For many in our times, one might say that living to see grandchildren and great grandchildren is their version of leaving a legacy. An owner of a family run business might say that they built their business to pass it on to their children as their legacy. Some with a purpose and a sense of social responsibility may establish a foundation or annual award to support and promote ongoing contributions to creating a better future for a cause.
As for other forms of legacy. Artists create. Scientists discover. Philosophers argue for reform. Often unwittingly, everyday people do great things that later on are recognized and this is where the promise of longevity makes its wider cast.
Longevity and Legacy. A portrait collection of narratives from yesterday, today and tomorrow. No doubt, you have your own stories of singular lives, those you know and those you have read about.

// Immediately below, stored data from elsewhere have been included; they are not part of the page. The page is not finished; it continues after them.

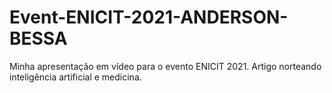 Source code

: # Event-ENICIT-2021-ANDERSON-BESSA
Minha apresentação em vídeo para o evento ENICIT 2021. Artigo norteando inteligência artificial e medicina.
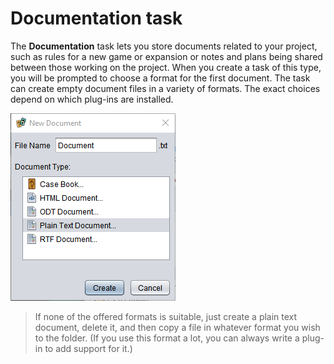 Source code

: # Documentation task

The **Documentation** task lets you store documents related to your project, such as rules for a new game or expansion or notes and plans being shared between those working on the project. When you create a task of this type, you will be prompted to choose a format for the first document. The task can create empty document files in a variety of formats. The exact choices depend on which plug-ins are installed.

![new document dialog](images/proj-new-document.png)

> If none of the offered formats is suitable, just create a plain text document, delete it, and then copy a file in whatever format you wish to the folder. (If you use this format a lot, you can always write a plug-in to add support for it.) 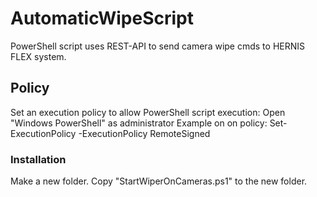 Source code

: # AutomaticWipeScript
PowerShell script uses REST-API to send camera wipe cmds to HERNIS FLEX system.
## Policy
Set an execution policy to allow PowerShell script execution:
Open "Windows PowerShell" as administrator
Example on on policy: Set-ExecutionPolicy -ExecutionPolicy RemoteSigned
### Installation
Make a new folder.
Copy "StartWiperOnCameras.ps1" to the new folder.
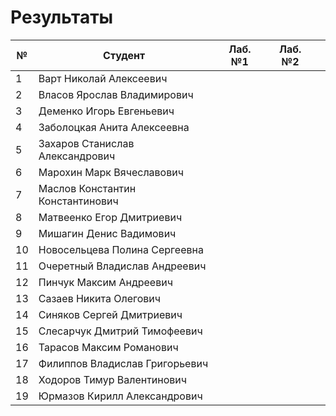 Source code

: # Результаты

| №   | Студент                          | Лаб. №1 | Лаб. №2 |     |
| --- | -------------------------------- | :-----: | :-----: | --- |
| 1   | Варт Николай Алексеевич          |         |         |     |
| 2   | Власов Ярослав Владимирович      |         |         |     |
| 3   | Деменко Игорь Евгеньевич         |         |         |     |
| 4   | Заболоцкая Анита Алексеевна      |         |         |     |
| 5   | Захаров Станислав Александрович  |         |         |     |
| 6   | Марохин Марк Вячеславович        |         |         |     |
| 7   | Маслов Константин Константинович |         |         |     |
| 8   | Матвеенко Егор Дмитриевич        |         |         |     |
| 9   | Мишагин Денис Вадимович          |         |         |     |
| 10  | Новосельцева Полина Сергеевна    |         |         |     |
| 11  | Очеретный Владислав Андреевич    |         |         |     |
| 12  | Пинчук Максим Андреевич          |         |         |     |
| 13  | Сазаев Никита Олегович           |         |         |     |
| 14  | Синяков Сергей Дмитриевич        |         |         |     |
| 15  | Слесарчук Дмитрий Тимофеевич     |         |         |     |
| 16  | Тарасов Максим Романович         |         |         |     |
| 17  | Филиппов Владислав Григорьевич   |         |         |     |
| 18  | Ходоров Тимур Валентинович       |         |         |     |
| 19  | Юрмазов Кирилл Александрович     |         |         |     |
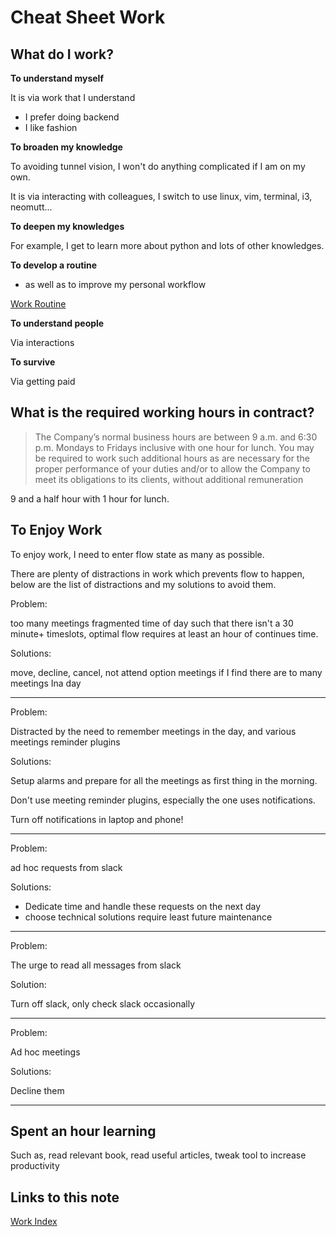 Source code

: # Cheat Sheet Work


## What do I work?

**To understand myself**

It is via work that I understand

- I prefer doing backend
- I like fashion

**To broaden my knowledge**

To avoiding tunnel vision, I won't do anything complicated if I am on my own.

It is via interacting with colleagues, I switch to use linux, vim, terminal, i3, neomutt...

**To deepen my knowledges**

For example, I get to learn more about python and lots of other knowledges.

**To develop a routine**

- as well as to improve my personal workflow

[Work Routine](work-routine.md)

**To understand people**

Via interactions

**To survive**

Via getting paid


## What is the required working hours in contract?

> The Company’s normal business hours are between 9 a.m. and 6:30 p.m. Mondays to Fridays inclusive with one
> hour for lunch. You may be required to work such additional hours as are necessary for the proper performance
> of your duties and/or to allow the Company to meet its obligations to its clients, without additional remuneration

9 and a half hour with 1 hour for lunch.


## To Enjoy Work

To enjoy work, I need to enter flow state as many as possible.

There are plenty of distractions in work which prevents flow to happen, below are the list of distractions and my solutions to avoid them.


Problem:

too many meetings fragmented time of day such that there isn't a 30 minute+ timeslots, optimal flow requires at least an hour of continues time.

Solutions:

move, decline, cancel, not attend option meetings if I find there are to many meetings Ina day

----

Problem:

Distracted by the need to remember meetings in the day, and various meetings reminder plugins

Solutions:

Setup alarms and prepare for all the meetings as first thing in the morning.

Don't use meeting reminder plugins, especially the one uses notifications.

Turn off notifications in laptop and phone!

----

Problem:

ad hoc requests from slack

Solutions:

- Dedicate time and handle these requests on the next day
- choose technical solutions require least
future maintenance

----

Problem:

The urge to read all messages from slack

Solution:

Turn off slack, only check slack occasionally

----

Problem:

Ad hoc meetings

Solutions:

Decline them

----

## Spent an hour learning

Such as, read relevant book, read useful articles, tweak tool to increase productivity

## Links to this note

[Work Index](index-work.md)
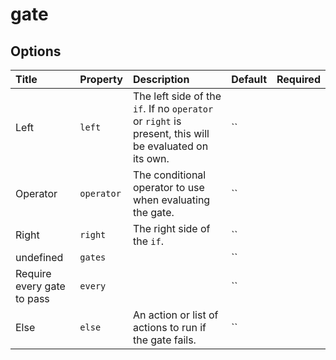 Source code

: # gate

## Options

| Title | Property | Description | Default | Required |
| :---- | :--- | :---------- | :------ | :------- |
| Left | `left` | The left side of the `if`. If no `operator` or `right` is present, this will be evaluated on its own. | `` |  |
| Operator | `operator` | The conditional operator to use when evaluating the gate. | `` |  |
| Right | `right` | The right side of the `if`. | `` |  |
| undefined | `gates` |  | `` |  |
| Require every gate to pass | `every` |  | `` |  |
| Else | `else` | An action or list of actions to run if the gate fails. | `` |  |

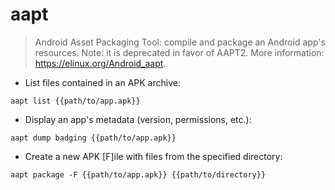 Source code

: # aapt

> Android Asset Packaging Tool: compile and package an Android app's resources.
> Note: it is deprecated in favor of AAPT2. 
> More information: <https://elinux.org/Android_aapt>.

- List files contained in an APK archive:

`aapt list {{path/to/app.apk}}`

- Display an app's metadata (version, permissions, etc.):

`aapt dump badging {{path/to/app.apk}}`

- Create a new APK [F]ile with files from the specified directory:

`aapt package -F {{path/to/app.apk}} {{path/to/directory}}`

For the satisfaction and mental stimulation I got from this last year, over the last four weeks of 2015, I’ll look at some singular lives that have popped out at me over the last year, beginning today with…
The Urban Activist.
Jane Jacobs, 89
This quote from her 1961 book certainly had to be an inspirational directive for those who activated the Age-Friendly cities movement through the WHO in 2007, which I have referenced several times in previous blog posts. And within the context of urban design and aging in cities, we can consider, as an extension from this Jacobs’ quote, the gerontologist Bernard Isaacs statement “Design for the young and you exclude the old. Design for the old and you include everyone.”
Returning to Jane Jacobs, activist may be one way to tag her, considering that it was her New York City arrest in 1968 at a rally protesting a long fought against plan to build an expressway through the city, which in part drove her (so to speak) to Toronto.
Those of us who lived in Toronto in the late 1960’s, early 70’s will remember the long fought battle over the building of the Spadina Expressway. Guess who was one of the voices in the lead, in support of cancelling that project?
Jacobs became a Canadian citizen in 1974 and in 1996 was awarded the Order of Canada for her contributions and thought leadership on urban planning. Her last book in 2004, Dark Age Ahead at first might sound gloomy but she also saw it as hopeful. It is a well-constructed intelligent read, which I would like to say, “thinks us through” our history and into our future breaking through the frayed edges of urban life.
Considering the way the world is going, with respect to global urbanization, environmental change and the co-related effect of aging demographics, it is just as significant now that we make lessons from the works of Jane Jacobs. She died in Toronto in 2006, just shy of her 90th birthday.